Dangerous Guardrails in Virginia – Safety Features May Cause Greater Injuries
Lawsuits have been filed against the people who make and install the guardrails beside the highways, raising the prospect of dangerous guardrails in Virginia.
The purpose of the guardrails, of course, is to keep traffic from going through the barrier and perhaps going off a cliff or into other lanes of travel. In that sense, they are safety equipment. However, the lawsuits raise concerns these guardrails may exacerbate injuries by spearing your vehicle and causing serious injuries and deaths.

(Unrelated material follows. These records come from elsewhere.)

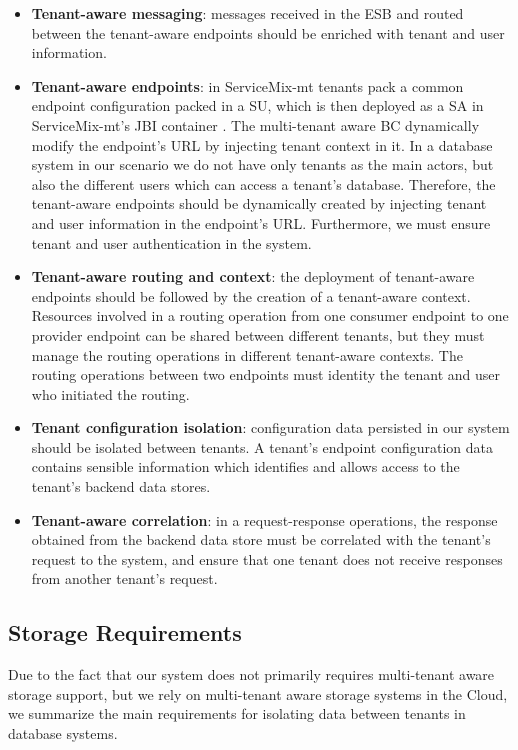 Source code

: 	\begin{itemize}
		\item \textbf{Tenant-aware messaging}: messages received in the \ac{ESB} and routed between the tenant-aware endpoints should be enriched with tenant and user information. 
		\item \textbf{Tenant-aware endpoints}: in ServiceMix-mt tenants pack a common endpoint configuration packed in a \ac{SU}, which is then deployed as a \ac{SA} in ServiceMix-mt's \ac{JBI} container \cite{gomez2012}. The multi-tenant aware \ac{BC} dynamically modify the endpoint's URL by injecting tenant context in it. In a database system in our scenario we do not have only tenants as the main actors, but also the different users which can access a tenant's database. Therefore, the tenant-aware endpoints should be dynamically created by injecting tenant and user information in the endpoint's URL. Furthermore, we must ensure tenant and user authentication in the system. 
		\item \textbf{Tenant-aware routing and context}: the deployment of tenant-aware endpoints should be followed by the creation of a tenant-aware context. Resources involved in a routing operation from one consumer endpoint to one provider endpoint can be shared between different tenants, but they must manage the routing operations in different tenant-aware contexts. The routing operations between two endpoints must identity the tenant and user who initiated the routing. 
		\item \textbf{Tenant configuration isolation}: configuration data persisted in our system should be isolated between tenants. A tenant's endpoint configuration data contains sensible information which identifies and allows access to the tenant's backend data stores. 
		\item \textbf{Tenant-aware correlation}: in a request-response operations, the response obtained from the backend data store must be correlated with the tenant's request to the system, and ensure that one tenant does not receive responses from another tenant's request.
	\end{itemize}

\subsection{Storage Requirements}

Due to the fact that our system does not primarily requires multi-tenant aware storage support, but we rely on multi-tenant aware storage systems in the Cloud, we summarize the main requirements for isolating data between tenants in database systems.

These dangerous guardrails in Virginia have resulted in lawsuits filed against the manufacturer of Lindsay X-LITE guardrail. Instead of deflecting vehicles, in some cases the X-LITE pierces cars with deadly consequences.
In Virginia, a dangerous guardrail was linked to the death of Sarah Weinberg, of Alexandria. She died December 2016 on Interstate 66 in Fauquier County, according to local media reports. Lawsuits against guardrails have also been filed in Tennessee.

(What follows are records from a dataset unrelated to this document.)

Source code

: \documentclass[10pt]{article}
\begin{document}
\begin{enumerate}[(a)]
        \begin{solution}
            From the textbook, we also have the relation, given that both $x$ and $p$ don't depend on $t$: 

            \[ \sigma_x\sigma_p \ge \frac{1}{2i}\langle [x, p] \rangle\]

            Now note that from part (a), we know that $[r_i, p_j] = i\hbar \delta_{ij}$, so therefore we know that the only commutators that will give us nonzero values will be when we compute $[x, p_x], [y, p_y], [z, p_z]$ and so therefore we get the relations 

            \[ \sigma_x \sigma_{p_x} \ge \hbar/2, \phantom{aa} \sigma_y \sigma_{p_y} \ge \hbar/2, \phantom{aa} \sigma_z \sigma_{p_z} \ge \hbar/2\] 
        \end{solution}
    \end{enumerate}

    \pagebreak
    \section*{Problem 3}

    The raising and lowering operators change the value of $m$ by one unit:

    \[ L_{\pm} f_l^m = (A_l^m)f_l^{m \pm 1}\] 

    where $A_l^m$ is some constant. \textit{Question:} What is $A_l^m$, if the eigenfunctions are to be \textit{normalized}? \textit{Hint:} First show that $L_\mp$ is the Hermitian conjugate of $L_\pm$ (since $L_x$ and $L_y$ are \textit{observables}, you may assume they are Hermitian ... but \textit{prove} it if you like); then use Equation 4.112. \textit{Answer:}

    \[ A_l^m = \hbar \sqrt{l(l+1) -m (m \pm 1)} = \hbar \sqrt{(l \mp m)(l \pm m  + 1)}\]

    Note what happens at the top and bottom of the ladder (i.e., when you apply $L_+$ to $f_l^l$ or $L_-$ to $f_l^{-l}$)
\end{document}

So why are certain guardrails so dangerous in Virginia and elsewhere? Guardrails are meant to be a telescoping system. They are intended to push down, section on section to absorb the impact of a crash. This has not been happening in some cases. Defective guardrails have not yielded but have pierced cars with terrible results.

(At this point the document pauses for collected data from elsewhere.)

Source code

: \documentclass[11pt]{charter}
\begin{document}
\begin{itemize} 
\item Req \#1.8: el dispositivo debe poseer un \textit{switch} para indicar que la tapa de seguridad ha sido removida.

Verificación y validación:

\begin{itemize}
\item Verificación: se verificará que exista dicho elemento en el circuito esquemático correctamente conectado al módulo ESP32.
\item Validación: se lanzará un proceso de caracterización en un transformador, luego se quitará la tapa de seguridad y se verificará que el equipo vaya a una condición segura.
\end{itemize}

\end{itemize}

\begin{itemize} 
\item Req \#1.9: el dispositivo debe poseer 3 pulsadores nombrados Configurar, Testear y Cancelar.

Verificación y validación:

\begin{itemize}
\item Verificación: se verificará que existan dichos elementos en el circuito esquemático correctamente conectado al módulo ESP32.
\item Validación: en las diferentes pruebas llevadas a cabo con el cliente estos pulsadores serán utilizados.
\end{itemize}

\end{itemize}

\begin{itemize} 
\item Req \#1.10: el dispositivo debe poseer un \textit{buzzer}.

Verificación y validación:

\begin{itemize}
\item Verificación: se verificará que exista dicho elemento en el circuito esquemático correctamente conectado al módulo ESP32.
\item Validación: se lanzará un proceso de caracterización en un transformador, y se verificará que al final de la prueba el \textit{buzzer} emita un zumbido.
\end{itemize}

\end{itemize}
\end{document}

The solution to this problem is fairly easy and obvious. You need to have something at the beginning of the guardrail that will prevent it from serving as a spear going right into an oncoming car.
This could involve a breakaway mechanism that will allow the car to glance off of and not run directly into the guardrail. Another engineering solution is to have that beginning of the guardrail at an angle so that an oncoming vehicle won’t get directly speared by it. The other thing you see as you’re driving down the highway like Interstate 64 in Richmond, Virginia is that the beginning of the guardrail is painted yellow so as to make it more visible and perhaps more avoidable.
There’s a number of reasons why a car going at highway speed limits of 55 up to 70 miles-an-hour might run into the beginning of the guardrail. First, the beginning of the guardrail is often just feet off of the highway lane.
A driver may go off the highway due to his or her own fault, even if rain, fog or other visibility problems were a factor. However, you could also be caused to run into the beginning of a guardrail by a vehicle behind you running into you and knocking you off of the roadway and out of your lane of travel and into the guardrail.
Obviously. from the standpoint of a passenger who gets speared and is catastrophically injured or killed it’s clearly not their fault even if their driver may have made an error causing them to go a foot or two outside of the travel lane.
This manufacturing defect and safety hazard is well known to industry. The idea of dangerous guardrails in Virginia is a truly terrifying one. Some companies have made a ton of money selling these guardrails to Virginia Department of Transportation (VDOT) and other state highway systems across the country. With a relatively small fix, serious injuries like quadriplegia can be avoided. The simple safety analysis for engineers goes like this:
- Avoid the hazard entirely if that can be done;
- Lessen the risk of serious harm if there’s a fix; and
- Warn about a risk which can’t be either removed or remedied.
Guardrails may be a necessary part of the highway system and they can’t be avoided entirely. However, then the second level of analysis is to try to lessen the risk of harm by fixing the hazard with breakaway or angled beginnings of the guardrail.
In 2016, Virginia revealed it would no longer be using the X-LITE guardrail. However, concerns linger that dangerous guardrails may be out there on the side of the highways and barriers meant to protect drivers may be deadly weapons.